Although Servant of the People was filmed and shown during the war in Donbass, the conflict—on which Zelensky’s rival, incumbent President Petro Poroshenko, has staked everything—barely features in it. Instead, it focuses on the embezzlement of state funds; abuse of authority; poverty and inequality; a nonindependent, biased justice system; and officials’ privileges and mansions. It’s not that Poroshenko has ruined the economy. Rather, he has failed to deliver the success that matches people’s hopes, which were inflated by the 2014 Maidan revolution. To get re-elected, he marginalized other nationalist candidates and is campaigning as the head of an unofficial party of war. In other words, Poroshenko is running as the head of the party of foreign achievements and Zelensky as the leader of the party of domestic issues.
This difference is obvious in the behavior of the television characters. Oligarchs try to bribe the ministers freshly appointed by Zelensky’s young and honest president. The ministers accept the boxes containing millions of dollars in cash but then use them to pay backdated wages. The TV president forgoes an official residence, cortege, security detail, stylists, and personal psychologist-motivator and moves the government offices and parliament into a more modest location. Ukraine’s main enemy in the series is not outside but inside the country and does not constitute separatism or Russian influence but oligarchs, corrupt civil servants, and even the simple folk who don’t pay taxes.
Looked at from this angle, Poroshenko is Russian President Vladimir Putin’s double, the country’s protector from external threats and its avenger.
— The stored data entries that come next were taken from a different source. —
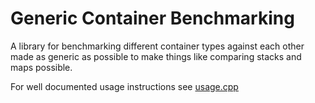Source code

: Generic Container Benchmarking
================================

A library for benchmarking different container types against each other made 
as generic as possible to make things like comparing stacks and maps possible.

For well documented usage instructions see [usage.cpp](https://github.com/Quinny/Container-Benchmark/blob/master/usage.cpp)
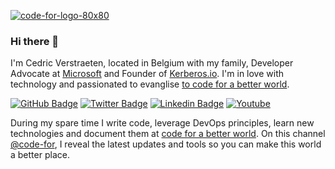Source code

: [![code-for-logo-80x80](https://github.com/cedricve/cedricve/assets/1546779/b956d56b-4d2f-4f00-989c-9c603a62536c)](https://www.youtube.com/@code-for)

### Hi there 👋

I'm Cedric Verstraeten, located in Belgium with my family, Developer Advocate at [Microsoft](https://github.com/microsoft) and Founder of [Kerberos.io](https://github.com/kerberos-io). I'm in love with technology and passionated to evanglise [to code for a better world](https://www.youtube.com/@code-for).

[![GitHub Badge](https://img.shields.io/github/followers/cedricve?style=social)](https://github.com/cedricve)
[![Twitter Badge](https://img.shields.io/twitter/follow/cedricverst?style=social)](https://twitter.com/intent/follow?screen_name=cedricverst "Follow on Twitter")
[![Linkedin Badge](https://img.shields.io/badge/-cedricverstraeten-blue?style=flat-square&logo=Linkedin&logoColor=white&link=https://www.linkedin.com/in/cedricverstraeten/)](https://www.linkedin.com/in/cedricverstraeten/)
[![Youtube](https://img.shields.io/badge/YouTube-red?style=for-the-badge&logo=youtube&logoColor=white)](https://www.youtube.com/@code-for)

During my spare time I write code, leverage DevOps principles, learn new technologies and document them at [code for a better world](https://www.youtube.com/@code-for). On this channel [@code-for](https://www.youtube.com/@code-for), I reveal the latest updates and tools so you can make this world a better place.

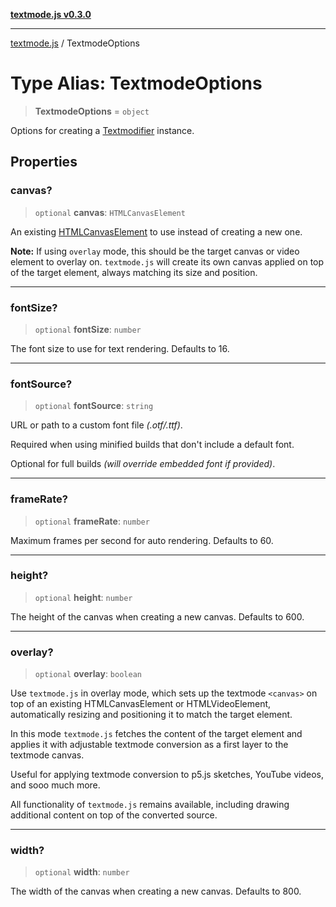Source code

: [**textmode.js v0.3.0**](../README.md)

***

[textmode.js](../README.md) / TextmodeOptions

# Type Alias: TextmodeOptions

> **TextmodeOptions** = `object`

Options for creating a [Textmodifier](../classes/Textmodifier.md) instance.

## Properties

### canvas?

> `optional` **canvas**: `HTMLCanvasElement`

An existing [HTMLCanvasElement](https://developer.mozilla.org/en-US/docs/Web/API/HTMLCanvasElement) to use instead of creating a new one.

**Note:** 
If using `overlay` mode, this should be the target canvas or video element to overlay on. 
`textmode.js` will create its own canvas applied on top of the target element, always matching its size and position.

***

### fontSize?

> `optional` **fontSize**: `number`

The font size to use for text rendering. Defaults to 16.

***

### fontSource?

> `optional` **fontSource**: `string`

URL or path to a custom font file *(.otf/.ttf)*.

Required when using minified builds that don't include a default font.

Optional for full builds *(will override embedded font if provided)*.

***

### frameRate?

> `optional` **frameRate**: `number`

Maximum frames per second for auto rendering. Defaults to 60.

***

### height?

> `optional` **height**: `number`

The height of the canvas when creating a new canvas. Defaults to 600.

***

### overlay?

> `optional` **overlay**: `boolean`

Use `textmode.js` in overlay mode, 
which sets up the textmode `<canvas>` on top of an existing HTMLCanvasElement or HTMLVideoElement,
automatically resizing and positioning it to match the target element.

In this mode `textmode.js` fetches the content of the target element and applies it with adjustable textmode conversion
as a first layer to the textmode canvas.

Useful for applying textmode conversion to p5.js sketches, YouTube videos, and sooo much more.

All functionality of `textmode.js` remains available, including drawing additional content on top of the converted source.

***

### width?

> `optional` **width**: `number`

The width of the canvas when creating a new canvas. Defaults to 800.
He is Mars, the god of war. But Ukrainian society prefers Mercury to Mars. Now his defeat will be a defeat for the war party, and a victory for Zelensky will mean victory for a measured, more pragmatic vision of Russian-Ukrainian relations.
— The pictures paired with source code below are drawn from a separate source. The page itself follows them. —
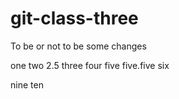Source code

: # git-class-three

To be or not to be
some changes

one
two
2.5
three
four
five
five.five
six 

nine 
ten
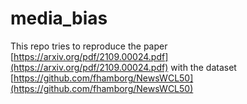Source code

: # media_bias
This repo tries to reproduce the paper [https://arxiv.org/pdf/2109.00024.pdf](https://arxiv.org/pdf/2109.00024.pdf)
with the dataset [https://github.com/fhamborg/NewsWCL50](https://github.com/fhamborg/NewsWCL50)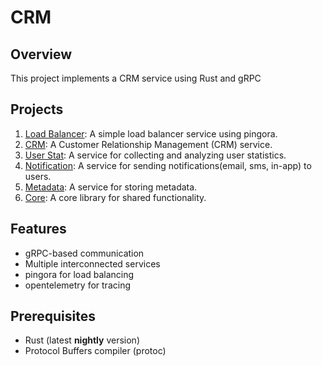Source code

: # CRM

## Overview

This project implements a CRM service using Rust and gRPC

## Projects

1. [Load Balancer](./load-balancer): A simple load balancer service using pingora.
2. [CRM](./crm): A Customer Relationship Management (CRM) service.
3. [User Stat](./user-stat): A service for collecting and analyzing user statistics.
4. [Notification](./crm-notification): A service for sending notifications(email, sms, in-app) to users.
5. [Metadata](./crm-metadata): A service for storing metadata.
6. [Core](./crm-core): A core library for shared functionality.

## Features

- gRPC-based communication
- Multiple interconnected services
- pingora for load balancing
- opentelemetry for tracing

## Prerequisites

- Rust (latest **nightly** version)
- Protocol Buffers compiler (protoc)
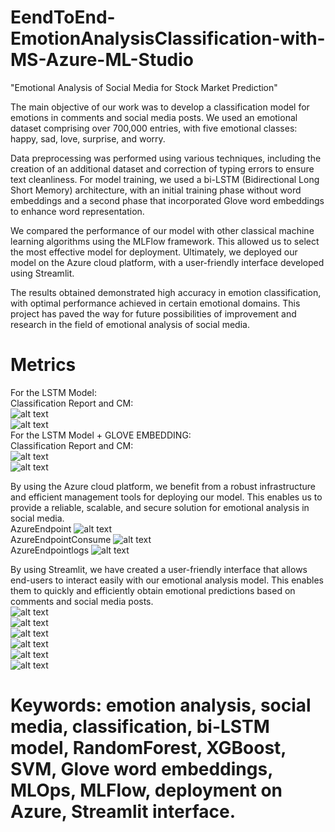 # EendToEnd-EmotionAnalysisClassification-with-MS-Azure-ML-Studio
"Emotional Analysis of Social Media for Stock Market Prediction"

The main objective of our work was to develop a classification model for emotions in comments and social media posts. We used an emotional dataset comprising over 700,000 entries, with five emotional classes: happy, sad, love, surprise, and worry.

Data preprocessing was performed using various techniques, including the creation of an additional dataset and correction of typing errors to ensure text cleanliness. For model training, we used a bi-LSTM (Bidirectional Long Short Memory) architecture, with an initial training phase without word embeddings and a second phase that incorporated Glove word embeddings to enhance word representation.

We compared the performance of our model with other classical machine learning algorithms using the MLFlow framework. This allowed us to select the most effective model for deployment. Ultimately, we deployed our model on the Azure cloud platform, with a user-friendly interface developed using Streamlit.

The results obtained demonstrated high accuracy in emotion classification, with optimal performance achieved in certain emotional domains. This project has paved the way for future possibilities of improvement and research in the field of emotional analysis of social media.

# Metrics
For the LSTM Model: <br>
Classification Report and CM: <br>
![alt text](assets/bilstm-cr.jpg?raw=true) <br>
![alt text](assets/bilstm-cm.jpg?raw=true) <br>
For the LSTM Model + GLOVE EMBEDDING: <br>
Classification Report and CM:<br>
![alt text](assets/glove-cr.jpg?raw=true)<br>
![alt text](assets/glove-cm.jpg?raw=true)<br>

By using the Azure cloud platform, we benefit from a robust infrastructure and efficient management tools for deploying our model. This enables us to provide a reliable, scalable, and secure solution for emotional analysis in social media. <br>
AzureEndpoint
![alt text](assets/azureEndpoint.jpg?raw=true)<br>
AzureEndpointConsume
![alt text](assets/azureEndpointConsume.jpg?raw=true)<br>
AzureEndpointlogs
![alt text](assets/azureEndpointlogs.jpg?raw=true)<br>

By using Streamlit, we have created a user-friendly interface that allows end-users to interact easily with our emotional analysis model. This enables them to quickly and efficiently obtain emotional predictions based on comments and social media posts. <br>
![alt text](assets/streamlitcode2.jpg?raw=true)<br>
![alt text](assets/happy.jpg?raw=true)<br>
![alt text](assets/love.jpg?raw=true)<br>
![alt text](assets/sad2.jpg?raw=true)<br>
![alt text](assets/worry.jpg?raw=true)<br>
![alt text](assets/mixed.jpg?raw=true)<br>



# Keywords: emotion analysis, social media, classification, bi-LSTM model, RandomForest, XGBoost, SVM, Glove word embeddings, MLOps, MLFlow, deployment on Azure, Streamlit interface.


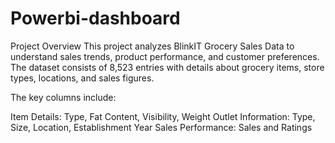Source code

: # Powerbi-dashboard
Project Overview
This project analyzes BlinkIT Grocery Sales Data to understand sales trends, product performance, and customer preferences. The dataset consists of 8,523 entries with details about grocery items, store types, locations, and sales figures.

The key columns include:

Item Details: Type, Fat Content, Visibility, Weight
Outlet Information: Type, Size, Location, Establishment Year
Sales Performance: Sales and Ratings
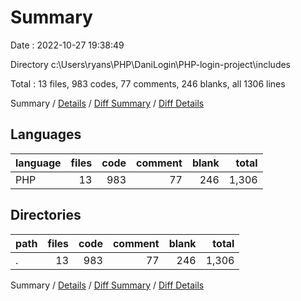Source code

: # Summary

Date : 2022-10-27 19:38:49

Directory c:\\Users\\ryans\\PHP\\DaniLogin\\PHP-login-project\\includes

Total : 13 files,  983 codes, 77 comments, 246 blanks, all 1306 lines

Summary / [Details](details.md) / [Diff Summary](diff.md) / [Diff Details](diff-details.md)

## Languages
| language | files | code | comment | blank | total |
| :--- | ---: | ---: | ---: | ---: | ---: |
| PHP | 13 | 983 | 77 | 246 | 1,306 |

## Directories
| path | files | code | comment | blank | total |
| :--- | ---: | ---: | ---: | ---: | ---: |
| . | 13 | 983 | 77 | 246 | 1,306 |

Summary / [Details](details.md) / [Diff Summary](diff.md) / [Diff Details](diff-details.md)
Ukraine’s elections are coming as a surprise to those who only watch the country from afar. Elections are a time when the reticent, underrepresented parts of society speak out—the kind of people who are as little studied in Ukraine as they are in Russia. They don’t take part in discussions on social media. They watch television but don’t appear on it. They are less likely to come into contact with Western journalists.
Recent surveys show that more than half of Ukrainians actually have a positive attitude toward Russia. Even back in conflict-ridden 2017, the same number of Ukrainians named Russia as a military ally as they did the United States.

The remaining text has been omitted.